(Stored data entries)
■ ■ ■

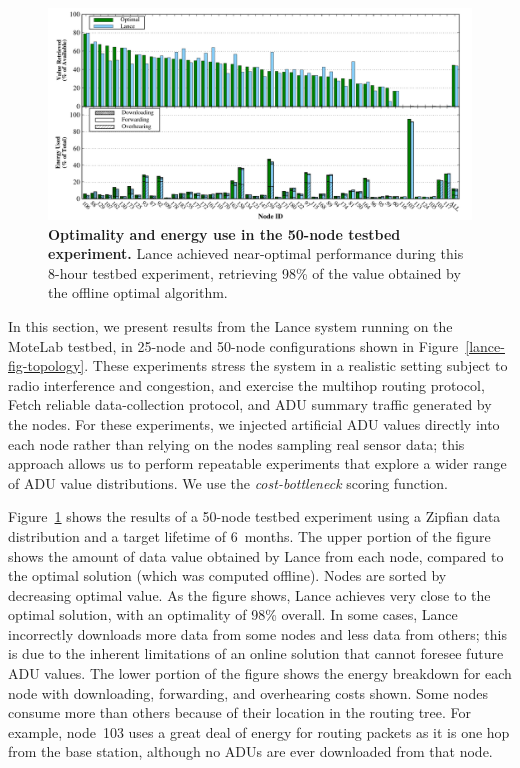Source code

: \begin{figure}[t]
\begin{center}
\includegraphics[width=1.0\hsize]{./4-lance/figs/big.pdf}
\end{center}

\caption{\textbf{Optimality and energy use in the 50-node testbed
experiment.} Lance achieved near-optimal performance during this 8-hour
testbed experiment, retrieving 98\% of the value obtained by the offline
optimal algorithm.}

\label{lance-fig-big}
\end{figure}

In this section, we present results from the Lance system running on the
MoteLab testbed, in 25-node and 50-node configurations shown in
Figure~\ref{lance-fig-topology}. These experiments stress the system in a
realistic setting subject to radio interference and congestion, and exercise
the multihop routing protocol, Fetch reliable data-collection protocol, and
ADU summary traffic generated by the nodes. For these experiments, we
injected artificial ADU values directly into each node rather than relying on
the nodes sampling real sensor data; this approach allows us to perform
repeatable experiments that explore a wider range of ADU value distributions.
We use the \textit{cost-bottleneck} scoring function.

Figure~\ref{lance-fig-big} shows the results of a 50-node testbed experiment
using a Zipfian data distribution and a target lifetime of 6~months. The
upper portion of the figure shows the amount of data value obtained by Lance
from each node, compared to the optimal solution (which was computed
offline). Nodes are sorted by decreasing optimal value. As the figure shows,
Lance achieves very close to the optimal solution, with an optimality of 98\%
overall. In some cases, Lance incorrectly downloads more data from some nodes
and less data from others; this is due to the inherent limitations of an
online solution that cannot foresee future ADU values. The lower portion of
the figure shows the energy breakdown for each node with downloading,
forwarding, and overhearing costs shown. Some nodes consume more than others
because of their location in the routing tree. For example, node~103 uses a
great deal of energy for routing packets as it is one hop from the base
station, although no ADUs are ever downloaded from that node.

■ ■ ■

EXERCISE AIM: Without the pictures, print all of the records exactly.

YOUR RESPONSE:
Source code

: \begin{figure}[t]
\begin{center}
\includegraphics[width=1.0\hsize]{./4-lance/figs/big.pdf}
\end{center}

\caption{\textbf{Optimality and energy use in the 50-node testbed
experiment.} Lance achieved near-optimal performance during this 8-hour
testbed experiment, retrieving 98\% of the value obtained by the offline
optimal algorithm.}

\label{lance-fig-big}
\end{figure}

In this section, we present results from the Lance system running on the
MoteLab testbed, in 25-node and 50-node configurations shown in
Figure~\ref{lance-fig-topology}. These experiments stress the system in a
realistic setting subject to radio interference and congestion, and exercise
the multihop routing protocol, Fetch reliable data-collection protocol, and
ADU summary traffic generated by the nodes. For these experiments, we
injected artificial ADU values directly into each node rather than relying on
the nodes sampling real sensor data; this approach allows us to perform
repeatable experiments that explore a wider range of ADU value distributions.
We use the \textit{cost-bottleneck} scoring function.

Figure~\ref{lance-fig-big} shows the results of a 50-node testbed experiment
using a Zipfian data distribution and a target lifetime of 6~months. The
upper portion of the figure shows the amount of data value obtained by Lance
from each node, compared to the optimal solution (which was computed
offline). Nodes are sorted by decreasing optimal value. As the figure shows,
Lance achieves very close to the optimal solution, with an optimality of 98\%
overall. In some cases, Lance incorrectly downloads more data from some nodes
and less data from others; this is due to the inherent limitations of an
online solution that cannot foresee future ADU values. The lower portion of
the figure shows the energy breakdown for each node with downloading,
forwarding, and overhearing costs shown. Some nodes consume more than others
because of their location in the routing tree. For example, node~103 uses a
great deal of energy for routing packets as it is one hop from the base
station, although no ADUs are ever downloaded from that node.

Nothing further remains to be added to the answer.